[Opening DATASET EXCERPTS section]
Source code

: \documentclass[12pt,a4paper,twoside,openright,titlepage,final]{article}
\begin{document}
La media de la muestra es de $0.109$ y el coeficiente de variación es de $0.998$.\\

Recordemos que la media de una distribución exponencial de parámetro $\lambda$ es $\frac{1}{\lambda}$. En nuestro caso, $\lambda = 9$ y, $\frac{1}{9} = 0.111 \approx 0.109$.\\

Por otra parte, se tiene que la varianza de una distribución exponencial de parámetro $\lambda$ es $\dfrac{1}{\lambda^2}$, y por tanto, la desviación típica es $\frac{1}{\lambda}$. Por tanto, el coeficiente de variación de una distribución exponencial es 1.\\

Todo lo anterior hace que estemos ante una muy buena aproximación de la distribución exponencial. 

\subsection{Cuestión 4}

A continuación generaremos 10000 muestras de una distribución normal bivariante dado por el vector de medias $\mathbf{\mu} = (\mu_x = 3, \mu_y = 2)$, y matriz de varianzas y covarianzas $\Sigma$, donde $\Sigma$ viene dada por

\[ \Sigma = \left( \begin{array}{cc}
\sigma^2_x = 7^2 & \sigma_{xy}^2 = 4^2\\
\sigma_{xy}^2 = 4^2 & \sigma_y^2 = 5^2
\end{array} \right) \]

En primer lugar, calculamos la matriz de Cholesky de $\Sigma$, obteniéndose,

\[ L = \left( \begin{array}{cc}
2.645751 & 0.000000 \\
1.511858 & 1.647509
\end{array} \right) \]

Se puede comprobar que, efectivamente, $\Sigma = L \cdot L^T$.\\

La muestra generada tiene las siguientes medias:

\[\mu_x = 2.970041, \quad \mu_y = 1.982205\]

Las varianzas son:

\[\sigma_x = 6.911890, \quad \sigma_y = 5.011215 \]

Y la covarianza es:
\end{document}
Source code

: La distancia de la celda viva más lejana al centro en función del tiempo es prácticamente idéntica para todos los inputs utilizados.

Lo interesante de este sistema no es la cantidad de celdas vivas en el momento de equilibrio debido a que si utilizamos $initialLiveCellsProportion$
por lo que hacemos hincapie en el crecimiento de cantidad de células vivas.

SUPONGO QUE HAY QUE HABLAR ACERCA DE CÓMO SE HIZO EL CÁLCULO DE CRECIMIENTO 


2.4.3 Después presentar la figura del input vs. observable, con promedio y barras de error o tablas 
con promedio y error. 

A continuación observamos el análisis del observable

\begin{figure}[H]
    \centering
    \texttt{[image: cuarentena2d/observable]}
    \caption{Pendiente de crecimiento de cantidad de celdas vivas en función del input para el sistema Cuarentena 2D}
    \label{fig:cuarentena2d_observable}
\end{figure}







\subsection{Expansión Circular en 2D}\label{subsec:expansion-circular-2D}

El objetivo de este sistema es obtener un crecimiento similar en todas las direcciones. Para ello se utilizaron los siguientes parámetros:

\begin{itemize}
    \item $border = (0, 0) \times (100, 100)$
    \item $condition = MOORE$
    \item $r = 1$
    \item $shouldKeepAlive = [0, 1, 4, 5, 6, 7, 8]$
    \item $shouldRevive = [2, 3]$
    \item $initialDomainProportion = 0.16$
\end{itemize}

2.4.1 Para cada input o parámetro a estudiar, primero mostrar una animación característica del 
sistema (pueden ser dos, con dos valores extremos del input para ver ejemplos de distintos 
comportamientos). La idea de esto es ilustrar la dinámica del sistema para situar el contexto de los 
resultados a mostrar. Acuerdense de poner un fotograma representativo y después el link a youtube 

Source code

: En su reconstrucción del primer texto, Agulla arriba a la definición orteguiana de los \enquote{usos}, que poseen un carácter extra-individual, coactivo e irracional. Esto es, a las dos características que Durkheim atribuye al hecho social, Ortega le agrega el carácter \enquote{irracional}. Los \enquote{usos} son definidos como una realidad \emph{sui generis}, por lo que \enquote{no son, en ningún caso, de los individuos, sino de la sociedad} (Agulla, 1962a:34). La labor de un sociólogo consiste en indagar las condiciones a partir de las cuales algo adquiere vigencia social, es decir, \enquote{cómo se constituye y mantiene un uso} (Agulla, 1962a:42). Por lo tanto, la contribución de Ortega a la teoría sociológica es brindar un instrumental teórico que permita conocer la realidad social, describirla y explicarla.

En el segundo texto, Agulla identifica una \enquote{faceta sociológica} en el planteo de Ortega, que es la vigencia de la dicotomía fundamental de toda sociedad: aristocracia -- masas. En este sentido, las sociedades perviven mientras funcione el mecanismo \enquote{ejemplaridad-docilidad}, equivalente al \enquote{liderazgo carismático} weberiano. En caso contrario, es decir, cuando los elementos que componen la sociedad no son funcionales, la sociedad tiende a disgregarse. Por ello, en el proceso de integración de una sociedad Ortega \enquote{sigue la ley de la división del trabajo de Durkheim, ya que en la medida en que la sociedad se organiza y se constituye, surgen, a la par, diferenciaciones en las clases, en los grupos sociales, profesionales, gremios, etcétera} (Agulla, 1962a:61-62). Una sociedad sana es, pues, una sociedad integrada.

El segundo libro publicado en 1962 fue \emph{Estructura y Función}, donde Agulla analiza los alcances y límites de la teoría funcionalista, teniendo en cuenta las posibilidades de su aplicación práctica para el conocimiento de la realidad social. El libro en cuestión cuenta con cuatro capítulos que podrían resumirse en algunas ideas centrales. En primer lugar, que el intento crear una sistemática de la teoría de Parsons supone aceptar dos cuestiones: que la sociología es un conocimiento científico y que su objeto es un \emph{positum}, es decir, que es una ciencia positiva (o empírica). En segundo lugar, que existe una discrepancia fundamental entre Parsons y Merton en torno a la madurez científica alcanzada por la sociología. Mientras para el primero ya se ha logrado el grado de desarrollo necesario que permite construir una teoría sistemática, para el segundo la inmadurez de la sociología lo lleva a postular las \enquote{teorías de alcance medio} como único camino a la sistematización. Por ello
[Closing DATASET EXCERPTS section]
- _YOUR TASK_
Go through the listing above and find each line containing the string "label"; copy those lines.

- _PROBLEM SOLUTION_
    \label{fig:cuarentena2d_observable}
\subsection{Expansión Circular en 2D}\label{subsec:expansion-circular-2D}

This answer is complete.